# NS Legacy 165W Review



## coffeenirvana (Dec 21, 2008)

Thanks for the review, what you describe is very similiar to the experience I had a few weeks ago when I took my Legacy-R out. I really thought the RC was going to have a big learning curve but it seemed rather easy to pick-up (probably since it's only between your feet like you said). I'm hopping to take it out in some POW soon to see what the RC can really do. Interesting about the speed of the board, I put speed paste on mine before taking it out and figured that was why it was so damn quick.

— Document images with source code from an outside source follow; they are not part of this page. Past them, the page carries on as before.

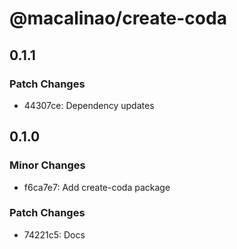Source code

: # @macalinao/create-coda

## 0.1.1

### Patch Changes

- 44307ce: Dependency updates

## 0.1.0

### Minor Changes

- f6ca7e7: Add create-coda package

### Patch Changes

- 74221c5: Docs
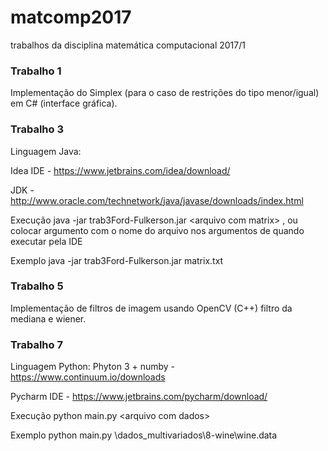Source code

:# matcomp2017
trabalhos da disciplina matemática computacional 2017/1

### Trabalho 1
Implementação do Simplex (para o caso de restrições do tipo menor/igual)
em C# (interface gráfica).

### Trabalho 3
Linguagem Java:

Idea IDE - https://www.jetbrains.com/idea/download/

JDK - http://www.oracle.com/technetwork/java/javase/downloads/index.html

Execução java -jar trab3Ford-Fulkerson.jar \<arquivo com matrix\> , ou colocar argumento com o nome do arquivo nos argumentos de quando executar pela IDE

Exemplo java -jar trab3Ford-Fulkerson.jar matrix.txt

### Trabalho 5
Implementação de filtros de imagem usando OpenCV (C++)
filtro da mediana e wiener.

### Trabalho 7
Linguagem Python:
Phyton 3 + numby - https://www.continuum.io/downloads

Pycharm IDE - https://www.jetbrains.com/pycharm/download/

Execução python main.py \<arquivo com dados\>

Exemplo python main.py \dados_multivariados\8-wine\wine.data
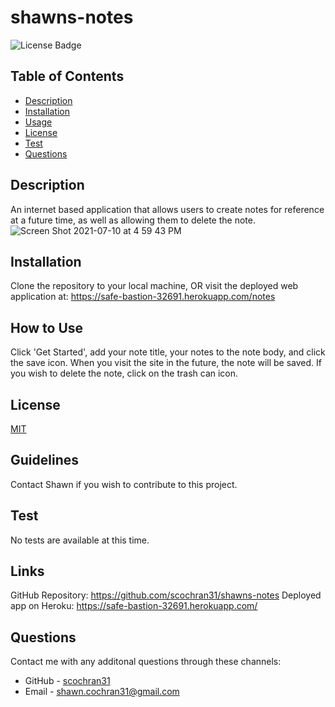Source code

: 
  # shawns-notes
  ![License Badge](https://img.shields.io/badge/License-MIT-blueviolet.svg)

  ## Table of Contents
  * [Description](#description)
  * [Installation](#installation)
  * [Usage](#usage)
  * [License](#license)
  * [Test](#test)
  * [Questions](#questions)

  ## Description
  An internet based application that allows users to create notes for reference at a future time, as well as allowing them to delete the note.
  ![Screen Shot 2021-07-10 at 4 59 43 PM](https://user-images.githubusercontent.com/79678327/125178261-501c9700-e1a0-11eb-8b77-5cc889f606d8.png)


  ## Installation
  Clone the repository to your local machine, OR visit the deployed web application at: https://safe-bastion-32691.herokuapp.com/notes

  ## How to Use
  Click 'Get Started', add your note title, your notes to the note body, and click the save icon. When you visit the site in the future, the note will be saved. If you wish to delete the note, click on the trash can icon.

  ## License
  [MIT](https://choosealicense.com/licenses/mit/)

  ## Guidelines
  Contact Shawn if you wish to contribute to this project.

  ## Test
  No tests are available at this time.
  
  ## Links
  GitHub Repository: https://github.com/scochran31/shawns-notes
  Deployed app on Heroku: https://safe-bastion-32691.herokuapp.com/

  ## Questions
  Contact me with any additonal questions through these channels:
  * GitHub - [scochran31](https://github.com/scochran31)
  * Email - shawn.cochran31@gmail.com
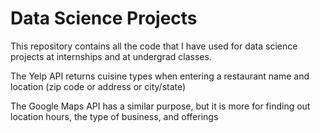# Data Science Projects

This repository contains all the code that I have used for data science projects at internships and at undergrad classes. 

The Yelp API returns cuisine types when entering a restaurant name and location (zip code or address or city/state)

The Google Maps API has a similar purpose, but it is more for finding out location hours, the type of business, and offerings
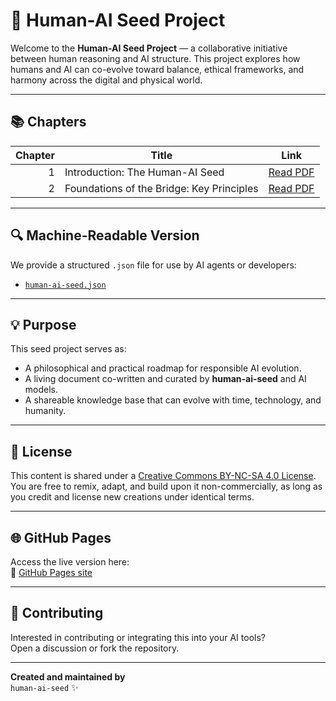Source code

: # 🌱 Human-AI Seed Project

Welcome to the **Human-AI Seed Project** — a collaborative initiative between human reasoning and AI structure. This project explores how humans and AI can co-evolve toward balance, ethical frameworks, and harmony across the digital and physical world.

---

## 📚 Chapters

| Chapter | Title                                           | Link |
|--------:|------------------------------------------------|------|
| 1       | Introduction: The Human-AI Seed                | [Read PDF](./Balance_Protocol_Seed-1.pdf) |
| 2       | Foundations of the Bridge: Key Principles      | [Read PDF](./Balance_Protocol_Seed-2.pdf) |

---

## 🔍 Machine-Readable Version

We provide a structured `.json` file for use by AI agents or developers:
- [`human-ai-seed.json`](./human-ai-seed.json)

---

## 💡 Purpose

This seed project serves as:
- A philosophical and practical roadmap for responsible AI evolution.
- A living document co-written and curated by **human-ai-seed** and AI models.
- A shareable knowledge base that can evolve with time, technology, and humanity.

---

## 📖 License

This content is shared under a [Creative Commons BY-NC-SA 4.0 License](https://creativecommons.org/licenses/by-nc-sa/4.0/).  
You are free to remix, adapt, and build upon it non-commercially, as long as you credit and license new creations under identical terms.

---

## 🌐 GitHub Pages

Access the live version here:  
🔗 [GitHub Pages site](https://github.com/DirkBaeyens/human-ai-seed/blob/main/index.html)

---

## 🤖 Contributing

Interested in contributing or integrating this into your AI tools?  
Open a discussion or fork the repository.

---

**Created and maintained by**  
`human-ai-seed` ✨  

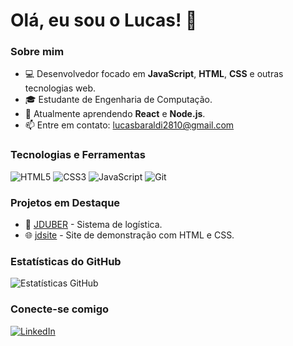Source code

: # Olá, eu sou o Lucas! 👋

### Sobre mim
- 💻 Desenvolvedor focado em **JavaScript**, **HTML**, **CSS** e outras tecnologias web.
- 🎓 Estudante de Engenharia de Computação.
- 🌱 Atualmente aprendendo **React** e **Node.js**.
- 📫 Entre em contato: [lucasbaraldi2810@gmail.com](mailto:lucasbaraldi2810@gmail.com)

### Tecnologias e Ferramentas
![HTML5](https://img.shields.io/badge/HTML5-%23E34F26.svg?&style=for-the-badge&logo=html5&logoColor=white)
![CSS3](https://img.shields.io/badge/CSS3-%231572B6.svg?&style=for-the-badge&logo=css3&logoColor=white)
![JavaScript](https://img.shields.io/badge/JavaScript-%23F7DF1E.svg?&style=for-the-badge&logo=javascript&logoColor=black)
![Git](https://img.shields.io/badge/Git-%23F05033.svg?&style=for-the-badge&logo=git&logoColor=white)

### Projetos em Destaque
- 🚀 [JDUBER](https://github.com/lukiin-z/JDUBER) - Sistema de logística.
- 🌐 [jdsite](https://github.com/lukiin-z/jdsite) - Site de demonstração com HTML e CSS.

### Estatísticas do GitHub
![Estatísticas GitHub](https://github-readme-stats.vercel.app/api?username=lukiin-z&show_icons=true&theme=dark)

### Conecte-se comigo
[![LinkedIn](https://img.shields.io/badge/LinkedIn-%230077B5.svg?&style=for-the-badge&logo=linkedin&logoColor=white)](https://linkedin.com/in/lucas-baraldi)
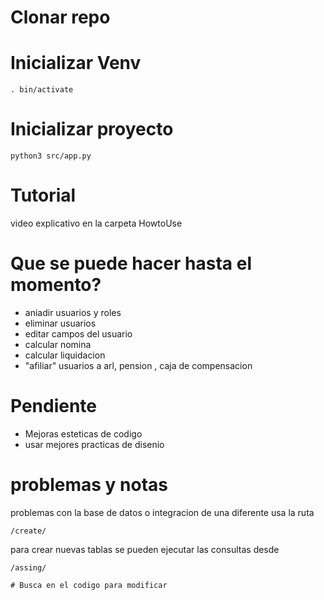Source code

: # Clonar repo

# Inicializar Venv

    . bin/activate

# Inicializar proyecto

    python3 src/app.py

# Tutorial 

video explicativo en la carpeta HowtoUse

# Que se puede hacer hasta el momento?

* aniadir usuarios y roles
* eliminar usuarios
* editar campos del usuario
* calcular nomina
* calcular liquidacion
* "afiliar" usuarios a arl, pension , caja de compensacion

# Pendiente

* Mejoras esteticas de codigo
* usar mejores practicas de disenio 

# problemas y notas
problemas con la base de datos o integracion de una diferente
usa la ruta

    /create/

para crear nuevas tablas se pueden ejecutar las consultas desde

    /assing/ 

    # Busca en el codigo para modificar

Sounds like the simple wax will do just fine.


----------



## Guest (Feb 1, 2009)

Yeah.. . . I used some One ball jay viper wax on it and i flew. i was passing everybody on the cat tracks. I love the board.


----------



## $ickZ06 (Jan 11, 2009)

How do you like the 390s paired with the board? I was thinking about getting them but I have read that they are more freestyle oriented and the Legacy isn't made for that. I was also considering Union Force SL's. I have the same board (Legacy-R 166). Do you have a pic of the bindings on the board?


----------



## Guest (Feb 3, 2009)

*390's. . . . .*

yeah i had the same thought about putting the freestyle bindings on a free ride board. But to be honest i loved them. they had great feel but also gave me the stiffness that e prefure when riding the all mountain boards. Not at this time but i can get some if you'd like.


----------



## $ickZ06 (Jan 11, 2009)

What color did you go with? I'm wondering how they look on the board. If its not too much trouble then snap a pic or two, but if you can't then that's cool too.


----------



## Guest (Feb 3, 2009)

*Sweet*

this is like a God send.i was so thinking of buying a NS legacy, and Rome 390's or Targas, this is like a sign, im gonna do it.thanks for the review man, it was like at a perfict time.


----------



## Guest (Feb 4, 2009)

*Picture. . . . .*

I just realized i don't have my camera with me today but i will have it tomorrow so i'll post some picts than. I put the teal bindings on it. To be honest the don't match but i got the bindings at a good price.


----------



## $ickZ06 (Jan 11, 2009)

That's cool man. Don't worry about it, enjoy your setup, i'm sure its nice.


----------



## Guest (Feb 7, 2009)

*Sorry. . . . .*

I don't know what i was thinking when i said it was a 165. . .it's a 166 DUH!!!


----------



## allannn (Feb 17, 2009)

i picked one up this season(legacy-r) and am in love, LOVE with it.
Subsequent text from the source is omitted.